» **ASSIGNMENT**
The full set of records must be set down verbatim.

--- DATA FOR REVIEW Enclosed Below ---

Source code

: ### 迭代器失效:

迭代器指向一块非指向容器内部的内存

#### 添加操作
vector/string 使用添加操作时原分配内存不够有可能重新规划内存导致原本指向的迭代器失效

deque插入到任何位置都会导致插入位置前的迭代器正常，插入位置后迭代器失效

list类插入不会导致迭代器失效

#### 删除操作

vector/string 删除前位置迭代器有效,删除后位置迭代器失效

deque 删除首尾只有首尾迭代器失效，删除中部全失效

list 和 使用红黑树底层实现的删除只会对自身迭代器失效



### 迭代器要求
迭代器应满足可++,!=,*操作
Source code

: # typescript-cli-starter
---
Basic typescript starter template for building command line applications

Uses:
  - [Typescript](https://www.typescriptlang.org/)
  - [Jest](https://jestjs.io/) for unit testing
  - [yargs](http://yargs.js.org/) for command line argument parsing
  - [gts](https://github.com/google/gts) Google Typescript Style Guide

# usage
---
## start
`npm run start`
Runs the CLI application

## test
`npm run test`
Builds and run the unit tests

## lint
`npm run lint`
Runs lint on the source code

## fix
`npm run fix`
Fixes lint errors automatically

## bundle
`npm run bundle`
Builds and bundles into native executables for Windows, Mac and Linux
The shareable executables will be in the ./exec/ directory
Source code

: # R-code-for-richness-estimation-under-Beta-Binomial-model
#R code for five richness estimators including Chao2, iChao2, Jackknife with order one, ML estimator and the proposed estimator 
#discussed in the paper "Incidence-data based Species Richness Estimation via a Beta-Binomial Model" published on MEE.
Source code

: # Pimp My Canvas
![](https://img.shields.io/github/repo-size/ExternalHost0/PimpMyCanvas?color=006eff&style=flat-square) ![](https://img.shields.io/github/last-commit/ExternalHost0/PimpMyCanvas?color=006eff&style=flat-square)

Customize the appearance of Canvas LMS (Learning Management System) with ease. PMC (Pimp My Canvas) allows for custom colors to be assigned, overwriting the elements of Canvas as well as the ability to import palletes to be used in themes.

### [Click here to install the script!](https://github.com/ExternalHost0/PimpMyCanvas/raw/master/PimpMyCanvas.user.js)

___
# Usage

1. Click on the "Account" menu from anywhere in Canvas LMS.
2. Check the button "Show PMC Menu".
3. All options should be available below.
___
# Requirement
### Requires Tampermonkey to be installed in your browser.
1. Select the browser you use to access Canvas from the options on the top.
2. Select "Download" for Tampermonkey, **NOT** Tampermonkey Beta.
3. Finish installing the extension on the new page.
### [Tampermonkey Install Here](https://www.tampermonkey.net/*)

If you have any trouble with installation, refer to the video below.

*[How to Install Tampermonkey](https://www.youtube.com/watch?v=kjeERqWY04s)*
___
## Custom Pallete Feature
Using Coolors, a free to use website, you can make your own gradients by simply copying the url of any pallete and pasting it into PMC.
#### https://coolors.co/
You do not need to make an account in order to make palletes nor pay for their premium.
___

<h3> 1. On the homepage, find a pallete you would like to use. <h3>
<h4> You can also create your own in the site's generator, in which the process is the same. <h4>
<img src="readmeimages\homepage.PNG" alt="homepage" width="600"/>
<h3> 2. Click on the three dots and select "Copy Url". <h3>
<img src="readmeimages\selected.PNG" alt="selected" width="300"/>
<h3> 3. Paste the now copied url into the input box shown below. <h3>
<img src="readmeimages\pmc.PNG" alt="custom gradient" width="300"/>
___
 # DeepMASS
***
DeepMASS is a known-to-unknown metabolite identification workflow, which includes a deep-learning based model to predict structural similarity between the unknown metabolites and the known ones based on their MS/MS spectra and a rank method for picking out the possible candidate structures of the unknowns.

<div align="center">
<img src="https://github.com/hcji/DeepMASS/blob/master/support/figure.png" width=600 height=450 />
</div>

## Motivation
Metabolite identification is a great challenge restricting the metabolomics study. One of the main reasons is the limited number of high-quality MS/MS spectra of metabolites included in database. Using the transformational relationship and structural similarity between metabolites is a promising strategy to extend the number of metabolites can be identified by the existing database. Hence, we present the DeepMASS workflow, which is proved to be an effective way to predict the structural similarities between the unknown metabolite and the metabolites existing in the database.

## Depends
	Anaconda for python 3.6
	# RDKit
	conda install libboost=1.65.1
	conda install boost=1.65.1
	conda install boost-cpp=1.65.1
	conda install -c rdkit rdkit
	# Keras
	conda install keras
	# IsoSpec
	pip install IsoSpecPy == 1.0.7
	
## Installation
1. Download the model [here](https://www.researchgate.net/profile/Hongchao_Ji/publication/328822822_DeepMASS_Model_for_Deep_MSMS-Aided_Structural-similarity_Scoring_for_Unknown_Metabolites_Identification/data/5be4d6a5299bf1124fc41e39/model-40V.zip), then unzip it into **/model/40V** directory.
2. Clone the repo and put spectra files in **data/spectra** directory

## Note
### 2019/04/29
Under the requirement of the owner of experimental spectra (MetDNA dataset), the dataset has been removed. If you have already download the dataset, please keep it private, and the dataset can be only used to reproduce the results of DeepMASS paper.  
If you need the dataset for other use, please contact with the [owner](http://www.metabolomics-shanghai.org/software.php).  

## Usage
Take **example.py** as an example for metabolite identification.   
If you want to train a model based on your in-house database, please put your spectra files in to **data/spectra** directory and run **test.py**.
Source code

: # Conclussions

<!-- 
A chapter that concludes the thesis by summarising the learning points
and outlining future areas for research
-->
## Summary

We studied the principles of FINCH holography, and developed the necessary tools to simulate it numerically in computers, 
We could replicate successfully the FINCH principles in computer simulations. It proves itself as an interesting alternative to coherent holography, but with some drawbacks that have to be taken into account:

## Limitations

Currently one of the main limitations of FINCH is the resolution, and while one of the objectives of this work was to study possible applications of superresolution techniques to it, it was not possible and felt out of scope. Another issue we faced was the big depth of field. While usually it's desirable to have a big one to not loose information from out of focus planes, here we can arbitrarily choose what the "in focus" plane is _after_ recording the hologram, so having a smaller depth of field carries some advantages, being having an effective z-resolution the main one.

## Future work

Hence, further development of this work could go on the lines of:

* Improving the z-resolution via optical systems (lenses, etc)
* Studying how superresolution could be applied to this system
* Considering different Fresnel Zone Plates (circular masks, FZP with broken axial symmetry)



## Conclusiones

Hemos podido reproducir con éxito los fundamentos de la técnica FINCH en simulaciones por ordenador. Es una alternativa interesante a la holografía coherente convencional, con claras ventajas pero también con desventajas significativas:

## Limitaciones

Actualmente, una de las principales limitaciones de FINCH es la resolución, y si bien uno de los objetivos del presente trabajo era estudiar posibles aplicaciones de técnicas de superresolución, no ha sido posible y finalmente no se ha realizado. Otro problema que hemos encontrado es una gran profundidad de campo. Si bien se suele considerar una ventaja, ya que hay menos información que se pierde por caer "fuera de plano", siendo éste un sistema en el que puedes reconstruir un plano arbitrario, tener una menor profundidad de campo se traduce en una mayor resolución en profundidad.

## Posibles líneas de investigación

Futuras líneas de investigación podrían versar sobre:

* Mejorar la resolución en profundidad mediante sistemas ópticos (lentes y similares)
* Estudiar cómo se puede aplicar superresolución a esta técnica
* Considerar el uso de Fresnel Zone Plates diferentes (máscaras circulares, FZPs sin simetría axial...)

--- End of Enclosed DATA FOR REVIEW ---

» **SOLUTION TO THIS TASK**
Source code

: ### 迭代器失效:

迭代器指向一块非指向容器内部的内存

#### 添加操作
vector/string 使用添加操作时原分配内存不够有可能重新规划内存导致原本指向的迭代器失效

deque插入到任何位置都会导致插入位置前的迭代器正常，插入位置后迭代器失效

list类插入不会导致迭代器失效

#### 删除操作

vector/string 删除前位置迭代器有效,删除后位置迭代器失效

deque 删除首尾只有首尾迭代器失效，删除中部全失效

list 和 使用红黑树底层实现的删除只会对自身迭代器失效



### 迭代器要求
迭代器应满足可++,!=,*操作
Source code

: # typescript-cli-starter
---
Basic typescript starter template for building command line applications

Uses:
  - [Typescript](https://www.typescriptlang.org/)
  - [Jest](https://jestjs.io/) for unit testing
  - [yargs](http://yargs.js.org/) for command line argument parsing
  - [gts](https://github.com/google/gts) Google Typescript Style Guide

# usage
---
## start
`npm run start`
Runs the CLI application

## test
`npm run test`
Builds and run the unit tests

## lint
`npm run lint`
Runs lint on the source code

## fix
`npm run fix`
Fixes lint errors automatically

## bundle
`npm run bundle`
Builds and bundles into native executables for Windows, Mac and Linux
The shareable executables will be in the ./exec/ directory
Source code

: # R-code-for-richness-estimation-under-Beta-Binomial-model
#R code for five richness estimators including Chao2, iChao2, Jackknife with order one, ML estimator and the proposed estimator 
#discussed in the paper "Incidence-data based Species Richness Estimation via a Beta-Binomial Model" published on MEE.
Source code

: # Pimp My Canvas
![](https://img.shields.io/github/repo-size/ExternalHost0/PimpMyCanvas?color=006eff&style=flat-square) ![](https://img.shields.io/github/last-commit/ExternalHost0/PimpMyCanvas?color=006eff&style=flat-square)

Customize the appearance of Canvas LMS (Learning Management System) with ease. PMC (Pimp My Canvas) allows for custom colors to be assigned, overwriting the elements of Canvas as well as the ability to import palletes to be used in themes.

### [Click here to install the script!](https://github.com/ExternalHost0/PimpMyCanvas/raw/master/PimpMyCanvas.user.js)

___
# Usage

1. Click on the "Account" menu from anywhere in Canvas LMS.
2. Check the button "Show PMC Menu".
3. All options should be available below.
___
# Requirement
### Requires Tampermonkey to be installed in your browser.
1. Select the browser you use to access Canvas from the options on the top.
2. Select "Download" for Tampermonkey, **NOT** Tampermonkey Beta.
3. Finish installing the extension on the new page.
### [Tampermonkey Install Here](https://www.tampermonkey.net/*)

If you have any trouble with installation, refer to the video below.

*[How to Install Tampermonkey](https://www.youtube.com/watch?v=kjeERqWY04s)*
___
## Custom Pallete Feature
Using Coolors, a free to use website, you can make your own gradients by simply copying the url of any pallete and pasting it into PMC.
#### https://coolors.co/
You do not need to make an account in order to make palletes nor pay for their premium.
___

<h3> 1. On the homepage, find a pallete you would like to use. <h3>
<h4> You can also create your own in the site's generator, in which the process is the same. <h4>
<img src="readmeimages\homepage.PNG" alt="homepage" width="600"/>
<h3> 2. Click on the three dots and select "Copy Url". <h3>
<img src="readmeimages\selected.PNG" alt="selected" width="300"/>
<h3> 3. Paste the now copied url into the input box shown below. <h3>
<img src="readmeimages\pmc.PNG" alt="custom gradient" width="300"/>
___
 # DeepMASS
***
DeepMASS is a known-to-unknown metabolite identification workflow, which includes a deep-learning based model to predict structural similarity between the unknown metabolites and the known ones based on their MS/MS spectra and a rank method for picking out the possible candidate structures of the unknowns.

<div align="center">
<img src="https://github.com/hcji/DeepMASS/blob/master/support/figure.png" width=600 height=450 />
</div>

## Motivation
Metabolite identification is a great challenge restricting the metabolomics study. One of the main reasons is the limited number of high-quality MS/MS spectra of metabolites included in database. Using the transformational relationship and structural similarity between metabolites is a promising strategy to extend the number of metabolites can be identified by the existing database. Hence, we present the DeepMASS workflow, which is proved to be an effective way to predict the structural similarities between the unknown metabolite and the metabolites existing in the database.

## Depends
	Anaconda for python 3.6
	# RDKit
	conda install libboost=1.65.1
	conda install boost=1.65.1
	conda install boost-cpp=1.65.1
	conda install -c rdkit rdkit
	# Keras
	conda install keras
	# IsoSpec
	pip install IsoSpecPy == 1.0.7
	
## Installation
1. Download the model [here](https://www.researchgate.net/profile/Hongchao_Ji/publication/328822822_DeepMASS_Model_for_Deep_MSMS-Aided_Structural-similarity_Scoring_for_Unknown_Metabolites_Identification/data/5be4d6a5299bf1124fc41e39/model-40V.zip), then unzip it into **/model/40V** directory.
2. Clone the repo and put spectra files in **data/spectra** directory

## Note
### 2019/04/29
Under the requirement of the owner of experimental spectra (MetDNA dataset), the dataset has been removed. If you have already download the dataset, please keep it private, and the dataset can be only used to reproduce the results of DeepMASS paper.  
If you need the dataset for other use, please contact with the [owner](http://www.metabolomics-shanghai.org/software.php).  

## Usage
Take **example.py** as an example for metabolite identification.   
If you want to train a model based on your in-house database, please put your spectra files in to **data/spectra** directory and run **test.py**.
Source code

: # Conclussions

<!-- 
A chapter that concludes the thesis by summarising the learning points
and outlining future areas for research
-->
## Summary

We studied the principles of FINCH holography, and developed the necessary tools to simulate it numerically in computers, 
We could replicate successfully the FINCH principles in computer simulations. It proves itself as an interesting alternative to coherent holography, but with some drawbacks that have to be taken into account:

## Limitations

Currently one of the main limitations of FINCH is the resolution, and while one of the objectives of this work was to study possible applications of superresolution techniques to it, it was not possible and felt out of scope. Another issue we faced was the big depth of field. While usually it's desirable to have a big one to not loose information from out of focus planes, here we can arbitrarily choose what the "in focus" plane is _after_ recording the hologram, so having a smaller depth of field carries some advantages, being having an effective z-resolution the main one.

## Future work

Hence, further development of this work could go on the lines of:

* Improving the z-resolution via optical systems (lenses, etc)
* Studying how superresolution could be applied to this system
* Considering different Fresnel Zone Plates (circular masks, FZP with broken axial symmetry)



## Conclusiones

Hemos podido reproducir con éxito los fundamentos de la técnica FINCH en simulaciones por ordenador. Es una alternativa interesante a la holografía coherente convencional, con claras ventajas pero también con desventajas significativas:

## Limitaciones

Actualmente, una de las principales limitaciones de FINCH es la resolución, y si bien uno de los objetivos del presente trabajo era estudiar posibles aplicaciones de técnicas de superresolución, no ha sido posible y finalmente no se ha realizado. Otro problema que hemos encontrado es una gran profundidad de campo. Si bien se suele considerar una ventaja, ya que hay menos información que se pierde por caer "fuera de plano", siendo éste un sistema en el que puedes reconstruir un plano arbitrario, tener una menor profundidad de campo se traduce en una mayor resolución en profundidad.

## Posibles líneas de investigación

Futuras líneas de investigación podrían versar sobre:

* Mejorar la resolución en profundidad mediante sistemas ópticos (lentes y similares)
* Estudiar cómo se puede aplicar superresolución a esta técnica
* Considerar el uso de Fresnel Zone Plates diferentes (máscaras circulares, FZPs sin simetría axial...)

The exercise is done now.